- **Work item**
Find the word "nextjs" in the material below and gather every line that contains it.
************
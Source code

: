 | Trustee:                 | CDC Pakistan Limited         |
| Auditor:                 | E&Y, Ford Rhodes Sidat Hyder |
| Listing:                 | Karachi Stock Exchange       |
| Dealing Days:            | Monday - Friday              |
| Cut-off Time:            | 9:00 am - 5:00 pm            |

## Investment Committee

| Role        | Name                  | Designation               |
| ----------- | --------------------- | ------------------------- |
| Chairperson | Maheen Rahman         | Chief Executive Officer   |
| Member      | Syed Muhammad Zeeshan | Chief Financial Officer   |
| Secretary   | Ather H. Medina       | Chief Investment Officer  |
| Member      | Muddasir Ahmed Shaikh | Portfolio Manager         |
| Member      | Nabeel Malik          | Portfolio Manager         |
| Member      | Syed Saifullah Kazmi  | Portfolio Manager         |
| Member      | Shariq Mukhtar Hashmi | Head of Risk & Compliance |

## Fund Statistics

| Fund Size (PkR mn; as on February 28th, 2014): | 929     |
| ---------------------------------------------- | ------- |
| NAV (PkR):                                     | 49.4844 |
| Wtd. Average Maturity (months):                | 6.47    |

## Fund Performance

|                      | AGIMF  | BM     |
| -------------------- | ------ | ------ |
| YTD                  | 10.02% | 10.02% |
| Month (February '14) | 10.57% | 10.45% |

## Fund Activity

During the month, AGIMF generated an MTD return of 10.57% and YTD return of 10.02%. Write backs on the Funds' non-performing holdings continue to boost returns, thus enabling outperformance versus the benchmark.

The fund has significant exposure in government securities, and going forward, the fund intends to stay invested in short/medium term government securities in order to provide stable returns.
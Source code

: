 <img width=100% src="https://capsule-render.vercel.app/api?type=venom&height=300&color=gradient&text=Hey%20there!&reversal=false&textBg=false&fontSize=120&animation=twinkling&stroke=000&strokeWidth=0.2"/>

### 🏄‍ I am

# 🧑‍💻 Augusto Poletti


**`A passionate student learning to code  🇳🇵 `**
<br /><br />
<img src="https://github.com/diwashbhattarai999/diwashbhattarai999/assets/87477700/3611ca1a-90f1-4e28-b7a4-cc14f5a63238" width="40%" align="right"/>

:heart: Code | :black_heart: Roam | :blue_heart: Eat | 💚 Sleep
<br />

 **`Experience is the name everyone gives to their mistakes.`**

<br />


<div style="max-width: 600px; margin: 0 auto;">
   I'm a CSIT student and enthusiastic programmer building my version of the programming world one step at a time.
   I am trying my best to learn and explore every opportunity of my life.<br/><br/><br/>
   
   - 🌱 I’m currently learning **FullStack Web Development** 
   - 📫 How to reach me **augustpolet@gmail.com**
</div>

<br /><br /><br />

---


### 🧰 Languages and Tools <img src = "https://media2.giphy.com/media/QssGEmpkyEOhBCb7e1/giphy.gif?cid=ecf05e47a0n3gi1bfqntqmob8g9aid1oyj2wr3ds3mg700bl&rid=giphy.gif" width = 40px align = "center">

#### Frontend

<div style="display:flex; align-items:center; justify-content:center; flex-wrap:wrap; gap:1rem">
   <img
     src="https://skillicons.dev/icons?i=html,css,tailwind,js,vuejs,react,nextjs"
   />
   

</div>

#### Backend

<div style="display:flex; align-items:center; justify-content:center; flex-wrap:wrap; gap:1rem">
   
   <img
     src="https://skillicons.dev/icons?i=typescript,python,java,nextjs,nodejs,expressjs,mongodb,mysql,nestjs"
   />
************
- **Solution to the problem**
     src="https://skillicons.dev/icons?i=html,css,tailwind,js,vuejs,react,nextjs"
     src="https://skillicons.dev/icons?i=typescript,python,java,nextjs,nodejs,expressjs,mongodb,mysql,nestjs"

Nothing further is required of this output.